'No,' Thomas said.
The poker came close to Thomas's right eye, so close that it loomed like a great sullen sun, but Thomas did not twitch away. He did not think his cousin would plunge the poker into his eye, but he did think Guy Vexille wanted him to flinch and so he stayed still.
'Your friends got away today,' Vexille said. 'Fifty of us rode to catch them and somehow they avoided us. They went deep into the trees.'
'Good.'
'But all they can do is retreat to La Roche-Derrien and they'll be trapped there. Come the spring, Thomas, we shall close that trap.' Thomas said nothing. The poker cooled and went dark, and Thomas at last dared to blink. 'Like all the Vexilles,' Guy said, taking the poker away and standing, 'you are as brave as you are foolish. Do you know where the Grail is?'
'No.'
Guy Vexille stared at him, judging that answer, then shrugged. 'Do you think the Grail exists, Thomas?'
Thomas paused, then gave the answer he had denied to de Taillebourg through all the long day. 'Yes.'
'You're right,' Vexille said, 'you're right.
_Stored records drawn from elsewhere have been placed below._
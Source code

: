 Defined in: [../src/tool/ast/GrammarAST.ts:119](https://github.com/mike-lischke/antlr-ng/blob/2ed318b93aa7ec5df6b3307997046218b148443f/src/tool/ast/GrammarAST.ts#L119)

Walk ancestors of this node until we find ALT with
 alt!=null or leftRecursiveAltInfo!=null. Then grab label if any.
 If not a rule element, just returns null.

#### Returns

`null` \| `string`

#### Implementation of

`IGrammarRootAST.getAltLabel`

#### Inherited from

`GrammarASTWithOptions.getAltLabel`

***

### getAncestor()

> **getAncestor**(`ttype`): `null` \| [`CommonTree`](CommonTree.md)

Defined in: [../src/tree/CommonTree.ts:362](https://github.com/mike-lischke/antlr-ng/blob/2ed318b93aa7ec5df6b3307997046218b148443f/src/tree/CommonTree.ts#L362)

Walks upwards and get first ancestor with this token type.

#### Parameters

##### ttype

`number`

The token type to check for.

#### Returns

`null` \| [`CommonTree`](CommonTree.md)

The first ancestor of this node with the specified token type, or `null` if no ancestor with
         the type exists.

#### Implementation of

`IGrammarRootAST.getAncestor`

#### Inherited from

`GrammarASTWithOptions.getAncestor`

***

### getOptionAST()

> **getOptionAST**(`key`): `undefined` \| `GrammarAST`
It does exist. We had it and your father stole it and you are the key to finding it.'
'I know nothing of it!' Thomas protested.
'But de Taillebourg won't believe that,' Vexille said, dropping the poker onto the table. 'De Taillebourg wants the Grail as a starving man wants bread. He dreams of it. He moans in his sleep and he weeps for it.' Vexille paused, then smiled. 'When the pain becomes too much to bear, Thomas, and it will, and when you are wishing that you were dead, and you will, then tell de Taillebourg that you repent and that you will become my liege man. The pain will stop then, and you will live.'
It had been Vexille, Thomas realized, who had been listening outside the door. And tomorrow he would listen again. Thomas closed his eyes. Pater, he prayed, si ris, transfer ea/icon istem a me. He opened his eyes again. 'Why did you kill Eleanor?' he asked.
'Why not?'
'That is a ridiculous answer,' Thomas snarled. Vexille's head snapped back as if he had been struck.
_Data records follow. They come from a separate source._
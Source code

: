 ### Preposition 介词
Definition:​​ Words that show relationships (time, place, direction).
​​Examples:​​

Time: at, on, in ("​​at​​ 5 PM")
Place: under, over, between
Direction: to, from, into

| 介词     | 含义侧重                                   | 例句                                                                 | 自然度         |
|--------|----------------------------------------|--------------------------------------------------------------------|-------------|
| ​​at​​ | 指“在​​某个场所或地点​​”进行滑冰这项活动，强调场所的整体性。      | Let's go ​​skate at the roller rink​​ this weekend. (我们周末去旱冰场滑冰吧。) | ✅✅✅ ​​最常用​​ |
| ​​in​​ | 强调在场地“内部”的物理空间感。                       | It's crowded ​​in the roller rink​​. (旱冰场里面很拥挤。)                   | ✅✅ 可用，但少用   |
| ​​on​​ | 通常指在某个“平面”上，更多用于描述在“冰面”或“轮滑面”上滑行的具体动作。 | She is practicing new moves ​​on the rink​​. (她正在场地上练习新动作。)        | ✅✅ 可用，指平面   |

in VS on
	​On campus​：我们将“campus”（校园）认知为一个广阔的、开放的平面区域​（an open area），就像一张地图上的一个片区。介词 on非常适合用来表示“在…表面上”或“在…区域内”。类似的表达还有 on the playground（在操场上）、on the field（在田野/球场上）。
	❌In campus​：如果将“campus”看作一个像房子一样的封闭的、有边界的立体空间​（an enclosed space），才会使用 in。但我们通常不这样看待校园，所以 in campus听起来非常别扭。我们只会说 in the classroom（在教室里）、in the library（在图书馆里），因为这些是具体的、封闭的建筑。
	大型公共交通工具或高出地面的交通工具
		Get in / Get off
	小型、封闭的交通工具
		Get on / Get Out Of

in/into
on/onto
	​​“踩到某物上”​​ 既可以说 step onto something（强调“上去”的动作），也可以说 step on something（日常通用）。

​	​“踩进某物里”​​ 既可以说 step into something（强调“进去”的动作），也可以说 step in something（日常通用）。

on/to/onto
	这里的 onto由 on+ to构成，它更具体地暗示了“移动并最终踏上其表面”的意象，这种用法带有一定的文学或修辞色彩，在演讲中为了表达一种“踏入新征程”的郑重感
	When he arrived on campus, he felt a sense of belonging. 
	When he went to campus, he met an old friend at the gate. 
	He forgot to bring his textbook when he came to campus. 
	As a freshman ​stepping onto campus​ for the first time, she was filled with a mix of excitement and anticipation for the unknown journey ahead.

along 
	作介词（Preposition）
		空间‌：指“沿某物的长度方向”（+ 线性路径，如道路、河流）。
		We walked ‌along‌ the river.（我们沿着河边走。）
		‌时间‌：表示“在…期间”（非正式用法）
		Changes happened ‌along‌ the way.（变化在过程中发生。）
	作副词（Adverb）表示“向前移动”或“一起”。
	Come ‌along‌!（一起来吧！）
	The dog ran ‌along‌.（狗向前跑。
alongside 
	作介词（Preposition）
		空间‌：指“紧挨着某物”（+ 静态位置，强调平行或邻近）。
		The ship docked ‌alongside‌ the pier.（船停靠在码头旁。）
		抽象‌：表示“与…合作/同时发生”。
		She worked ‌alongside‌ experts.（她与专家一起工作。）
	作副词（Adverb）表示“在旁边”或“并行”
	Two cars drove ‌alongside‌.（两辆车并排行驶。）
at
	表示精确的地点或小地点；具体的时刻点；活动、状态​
'Because she knew we existed,' he said, 'that's why.' 'Existed?'
'She knew we were in England, she knew what we wanted,' Guy Vexille said. 'She knew we had spoken to Brother Collimore. If the King of England had learned that we were searching for the Grail in his kingdom then he would have stopped us. He would have imprisoned us. He would have done to us what we are doing to you.'
'You think Eleanor could have betrayed you to the King?' Thomas asked, incredulous.
'I think it was better that no one knew why we were there,' Guy Vexille said. 'But do you know what, Thomas? That old monk could tell us nothing except that you existed. All that effort, that long journey, the killings, the Scottish weather, just to learn about you! He didn't know where the Grail was, couldn't imagine where your father might have hidden it, but he did know about you and we have been seeking you ever since. Father de Taillebourg wants to question you, Thomas, he wants to make you cry with pain until you tell him what I suspect you cannot tell him, but I don't want your pain. I want your friendship.'
'And I want you dead,' Thomas said.
Vexille shook his head sadly, then stooped so that he was near to Thomas. 'Cousin,' he said quietly, one day you will kneel to me. One day you will place your hands between my hands and you will pledge your allegiance and we shall exchange the kiss of lord and man, and thus you will become my liege man and we shall ride
together, beneath the cross, to glory. We shall be as brothers, I promise it.' He kissed his fingers then laid the tips on Thomas's cheek and the touch of them was almost like a caress. 'I promise it, brother,' Vexille whispered, 'now goodnight.'
'God damn you, Guy Vexille,' Thomas snarled. 'Cali meus inebrians,' Guy Vexille said, and went.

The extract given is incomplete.